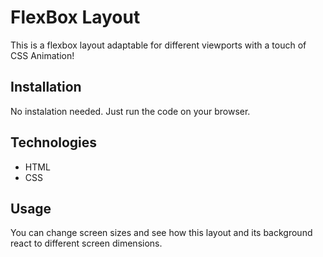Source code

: # FlexBox Layout 

This is a flexbox layout adaptable for different viewports with a touch of CSS Animation! 

## Installation

No instalation needed. Just run the code on your browser.

## Technologies

- HTML
- CSS

## Usage

You can change screen sizes and see how this layout and its background react to different screen dimensions.
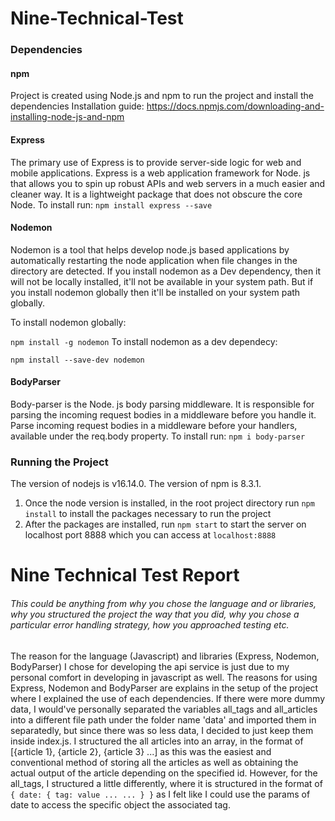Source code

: # Nine-Technical-Test

### Dependencies
#### npm
Project is created using Node.js and npm to run the project and install the dependencies
Installation guide: https://docs.npmjs.com/downloading-and-installing-node-js-and-npm
#### Express
The primary use of Express is to provide server-side logic for web and mobile applications. 
Express is a web application framework for Node. js that allows you to spin up robust APIs and web servers in a much easier and cleaner way. It is a lightweight package that does not obscure the core Node.
To install run:
`npm install express --save`
#### Nodemon
Nodemon is a tool that helps develop node.js based applications by automatically restarting the node application when file changes in the directory are detected.
If you install nodemon as a Dev dependency, then it will not be locally installed, it'll not be available in your system path. But if you install nodemon globally then it'll be installed on your system path globally.

To install nodemon globally:

`npm install -g nodemon`
To install nodemon as a dev dependecy:

`npm install --save-dev nodemon`
#### BodyParser
Body-parser is the Node. js body parsing middleware. It is responsible for parsing the incoming request bodies in a middleware before you handle it.
Parse incoming request bodies in a middleware before your handlers, available under the req.body property.
To install run:
`npm i body-parser`

### Running the Project
The version of nodejs is v16.14.0.
The version of npm is 8.3.1.
1. Once the node version is installed, in the root project directory run `npm install` to install the packages necessary to run the project
2. After the packages are installed, run `npm start` to start the server on localhost port 8888 which you can access at `localhost:8888`


# Nine Technical Test Report
###### This could be anything from why you chose the language and or libraries, why you structured the project the way that you did, why you chose a particular error handling strategy, how you approached testing etc.

The reason for the language (Javascript) and libraries (Express, Nodemon, BodyParser) I chose for developing the api service is just due to my personal comfort in developing in javascript as well. The reasons for using Express, Nodemon and BodyParser are explains in the setup of the project where I explained the use of each dependencies. 
If there were more dummy data, I would've personally separated the variables all_tags and all_articles into a different file path under the folder name 'data' and imported them in separatedly, but since there was so less data, I decided to just keep them inside index.js.
I structured the all articles into an array, in the format of [{article 1}, {article 2}, {article 3} ...] as this was the easiest and conventional method of storing all the articles as well as obtaining the actual output of the article depending on the specified id. 
However, for the all_tags, I structured a little differently, where it is structured in the format of 
`
    {
        date: {
            tag: value
            ...
            ...
        }
    }
`
as I felt like I could use the params of date to access the specific object the associated tag.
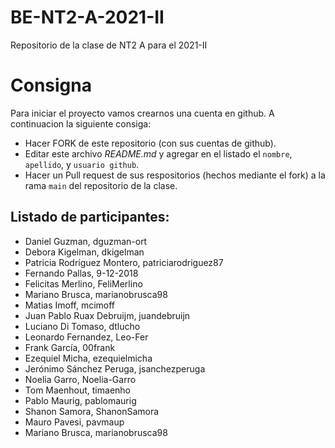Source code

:# BE-NT2-A-2021-II
Repositorio de la clase de NT2 A para el 2021-II

# Consigna 

Para iniciar el proyecto vamos crearnos una cuenta en github. A continuacion la siguiente consiga:

- Hacer FORK de este repositorio (con sus cuentas de github).
- Editar este archivo *README.md* y agregar en el listado el `nombre`, `apellido`, y `usuario github`.
- Hacer un Pull request de sus respositorios (hechos mediante el fork) a la rama `main` del repositorio de la clase.

## Listado de participantes:

- Daniel Guzman, dguzman-ort
- Debora Kigelman, dkigelman
- Patricia Rodríguez Montero, patriciarodriguez87
- Fernando Pallas, 9-12-2018
- Felicitas Merlino, FeliMerlino
- Mariano Brusca, marianobrusca98
- Matias Imoff, mcimoff
- Juan Pablo Ruax Debruijm, juandebruijn
- Luciano Di Tomaso, dtlucho
- Leonardo Fernandez, Leo-Fer
- Frank García, 00frank
- Ezequiel Micha, ezequielmicha
- Jerónimo Sánchez Peruga, jsanchezperuga
- Noelia Garro, Noelia-Garro
- Tom Maenhout, timaenho
- Pablo Maurig, pablomaurig
- Shanon Samora, ShanonSamora
- Mauro Pavesi, pavmaup
- Mariano Brusca, marianobrusca98
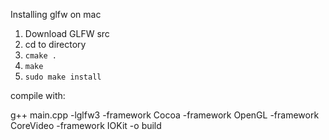 Installing glfw on mac
1. Download GLFW src
2. cd to directory
3. `cmake .`
4. `make`
5. `sudo make install`

compile with:

g++ main.cpp -lglfw3 -framework Cocoa -framework OpenGL -framework CoreVideo -framework IOKit -o build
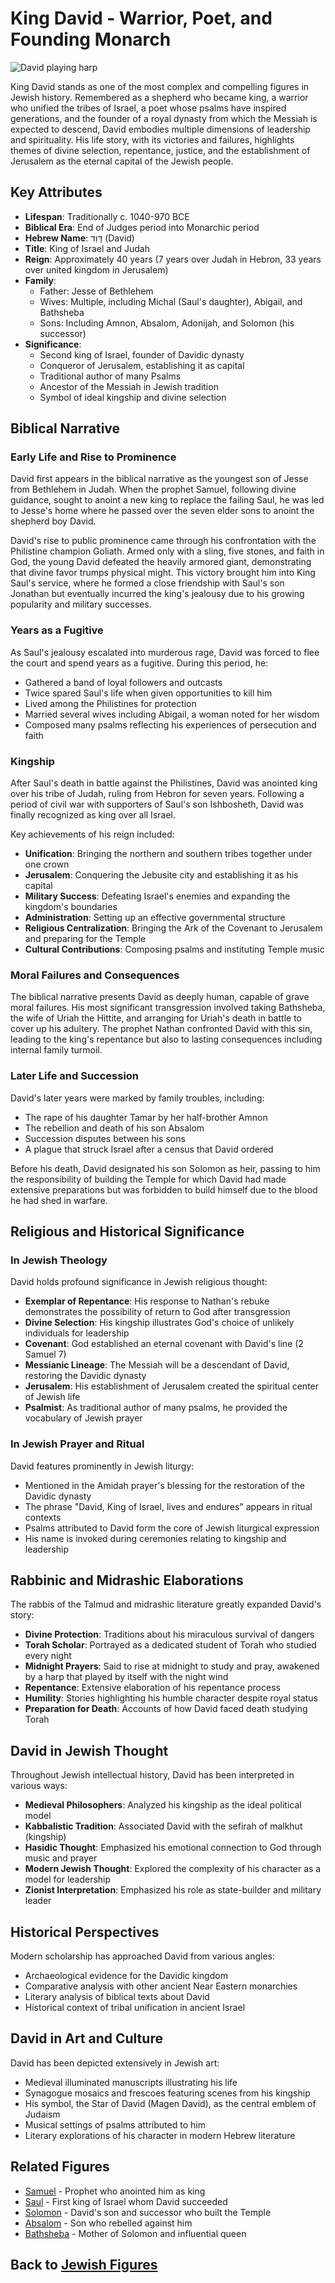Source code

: # King David - Warrior, Poet, and Founding Monarch

![David playing harp](david_harp.jpg)

King David stands as one of the most complex and compelling figures in Jewish history. Remembered as a shepherd who became king, a warrior who unified the tribes of Israel, a poet whose psalms have inspired generations, and the founder of a royal dynasty from which the Messiah is expected to descend, David embodies multiple dimensions of leadership and spirituality. His life story, with its victories and failures, highlights themes of divine selection, repentance, justice, and the establishment of Jerusalem as the eternal capital of the Jewish people.

## Key Attributes

- **Lifespan**: Traditionally c. 1040-970 BCE
- **Biblical Era**: End of Judges period into Monarchic period
- **Hebrew Name**: דָּוִד (David)
- **Title**: King of Israel and Judah
- **Reign**: Approximately 40 years (7 years over Judah in Hebron, 33 years over united kingdom in Jerusalem)
- **Family**: 
  - Father: Jesse of Bethlehem
  - Wives: Multiple, including Michal (Saul's daughter), Abigail, and Bathsheba
  - Sons: Including Amnon, Absalom, Adonijah, and Solomon (his successor)
- **Significance**: 
  - Second king of Israel, founder of Davidic dynasty
  - Conqueror of Jerusalem, establishing it as capital
  - Traditional author of many Psalms
  - Ancestor of the Messiah in Jewish tradition
  - Symbol of ideal kingship and divine selection

## Biblical Narrative

### Early Life and Rise to Prominence

David first appears in the biblical narrative as the youngest son of Jesse from Bethlehem in Judah. When the prophet Samuel, following divine guidance, sought to anoint a new king to replace the failing Saul, he was led to Jesse's home where he passed over the seven elder sons to anoint the shepherd boy David.

David's rise to public prominence came through his confrontation with the Philistine champion Goliath. Armed only with a sling, five stones, and faith in God, the young David defeated the heavily armored giant, demonstrating that divine favor trumps physical might. This victory brought him into King Saul's service, where he formed a close friendship with Saul's son Jonathan but eventually incurred the king's jealousy due to his growing popularity and military successes.

### Years as a Fugitive

As Saul's jealousy escalated into murderous rage, David was forced to flee the court and spend years as a fugitive. During this period, he:
- Gathered a band of loyal followers and outcasts
- Twice spared Saul's life when given opportunities to kill him
- Lived among the Philistines for protection
- Married several wives including Abigail, a woman noted for her wisdom
- Composed many psalms reflecting his experiences of persecution and faith

### Kingship

After Saul's death in battle against the Philistines, David was anointed king over his tribe of Judah, ruling from Hebron for seven years. Following a period of civil war with supporters of Saul's son Ishbosheth, David was finally recognized as king over all Israel.

Key achievements of his reign included:

- **Unification**: Bringing the northern and southern tribes together under one crown
- **Jerusalem**: Conquering the Jebusite city and establishing it as his capital
- **Military Success**: Defeating Israel's enemies and expanding the kingdom's boundaries
- **Administration**: Setting up an effective governmental structure
- **Religious Centralization**: Bringing the Ark of the Covenant to Jerusalem and preparing for the Temple
- **Cultural Contributions**: Composing psalms and instituting Temple music

### Moral Failures and Consequences

The biblical narrative presents David as deeply human, capable of grave moral failures. His most significant transgression involved taking Bathsheba, the wife of Uriah the Hittite, and arranging for Uriah's death in battle to cover up his adultery. The prophet Nathan confronted David with this sin, leading to the king's repentance but also to lasting consequences including internal family turmoil.

### Later Life and Succession

David's later years were marked by family troubles, including:
- The rape of his daughter Tamar by her half-brother Amnon
- The rebellion and death of his son Absalom
- Succession disputes between his sons
- A plague that struck Israel after a census that David ordered

Before his death, David designated his son Solomon as heir, passing to him the responsibility of building the Temple for which David had made extensive preparations but was forbidden to build himself due to the blood he had shed in warfare.

## Religious and Historical Significance

### In Jewish Theology

David holds profound significance in Jewish religious thought:

- **Exemplar of Repentance**: His response to Nathan's rebuke demonstrates the possibility of return to God after transgression
- **Divine Selection**: His kingship illustrates God's choice of unlikely individuals for leadership
- **Covenant**: God established an eternal covenant with David's line (2 Samuel 7)
- **Messianic Lineage**: The Messiah will be a descendant of David, restoring the Davidic dynasty
- **Jerusalem**: His establishment of Jerusalem created the spiritual center of Jewish life
- **Psalmist**: As traditional author of many psalms, he provided the vocabulary of Jewish prayer

### In Jewish Prayer and Ritual

David features prominently in Jewish liturgy:
- Mentioned in the Amidah prayer's blessing for the restoration of the Davidic dynasty
- The phrase "David, King of Israel, lives and endures" appears in ritual contexts
- Psalms attributed to David form the core of Jewish liturgical expression
- His name is invoked during ceremonies relating to kingship and leadership

## Rabbinic and Midrashic Elaborations

The rabbis of the Talmud and midrashic literature greatly expanded David's story:

- **Divine Protection**: Traditions about his miraculous survival of dangers
- **Torah Scholar**: Portrayed as a dedicated student of Torah who studied every night
- **Midnight Prayers**: Said to rise at midnight to study and pray, awakened by a harp that played by itself with the night wind
- **Repentance**: Extensive elaboration of his repentance process
- **Humility**: Stories highlighting his humble character despite royal status
- **Preparation for Death**: Accounts of how David faced death studying Torah

## David in Jewish Thought

Throughout Jewish intellectual history, David has been interpreted in various ways:

- **Medieval Philosophers**: Analyzed his kingship as the ideal political model
- **Kabbalistic Tradition**: Associated David with the sefirah of malkhut (kingship)
- **Hasidic Thought**: Emphasized his emotional connection to God through music and prayer
- **Modern Jewish Thought**: Explored the complexity of his character as a model for leadership
- **Zionist Interpretation**: Emphasized his role as state-builder and military leader

## Historical Perspectives

Modern scholarship has approached David from various angles:
- Archaeological evidence for the Davidic kingdom
- Comparative analysis with other ancient Near Eastern monarchies
- Literary analysis of biblical texts about David
- Historical context of tribal unification in ancient Israel

## David in Art and Culture

David has been depicted extensively in Jewish art:
- Medieval illuminated manuscripts illustrating his life
- Synagogue mosaics and frescoes featuring scenes from his kingship
- His symbol, the Star of David (Magen David), as the central emblem of Judaism
- Musical settings of psalms attributed to him
- Literary explorations of his character in modern Hebrew literature

## Related Figures

- [Samuel](./samuel.md) - Prophet who anointed him as king
- [Saul](./saul.md) - First king of Israel whom David succeeded
- [Solomon](./solomon.md) - David's son and successor who built the Temple
- [Absalom](./absalom.md) - Son who rebelled against him
- [Bathsheba](./bathsheba.md) - Mother of Solomon and influential queen

## Back to [Jewish Figures](./README.md)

**AIM OF THE TASK**:
Exactly as written, repeat the lines of the material above from the first through the line holding "1. Once the", with both ends in the copy and no pictures.

**SOLUTION TO THIS EXERCISE**:
Source code

: # FlexBox Layout 

This is a flexbox layout adaptable for different viewports with a touch of CSS Animation! 

## Installation

No instalation needed. Just run the code on your browser.

## Technologies

- HTML
- CSS

## Usage

You can change screen sizes and see how this layout and its background react to different screen dimensions.
Source code

: # Nine-Technical-Test

### Dependencies
#### npm
Project is created using Node.js and npm to run the project and install the dependencies
Installation guide: https://docs.npmjs.com/downloading-and-installing-node-js-and-npm
#### Express
The primary use of Express is to provide server-side logic for web and mobile applications. 
Express is a web application framework for Node. js that allows you to spin up robust APIs and web servers in a much easier and cleaner way. It is a lightweight package that does not obscure the core Node.
To install run:
`npm install express --save`
#### Nodemon
Nodemon is a tool that helps develop node.js based applications by automatically restarting the node application when file changes in the directory are detected.
If you install nodemon as a Dev dependency, then it will not be locally installed, it'll not be available in your system path. But if you install nodemon globally then it'll be installed on your system path globally.

To install nodemon globally:

`npm install -g nodemon`
To install nodemon as a dev dependecy:

`npm install --save-dev nodemon`
#### BodyParser
Body-parser is the Node. js body parsing middleware. It is responsible for parsing the incoming request bodies in a middleware before you handle it.
Parse incoming request bodies in a middleware before your handlers, available under the req.body property.
To install run:
`npm i body-parser`

### Running the Project
The version of nodejs is v16.14.0.
The version of npm is 8.3.1.
1. Once the node version is installed, in the root project directory run `npm install` to install the packages necessary to run the project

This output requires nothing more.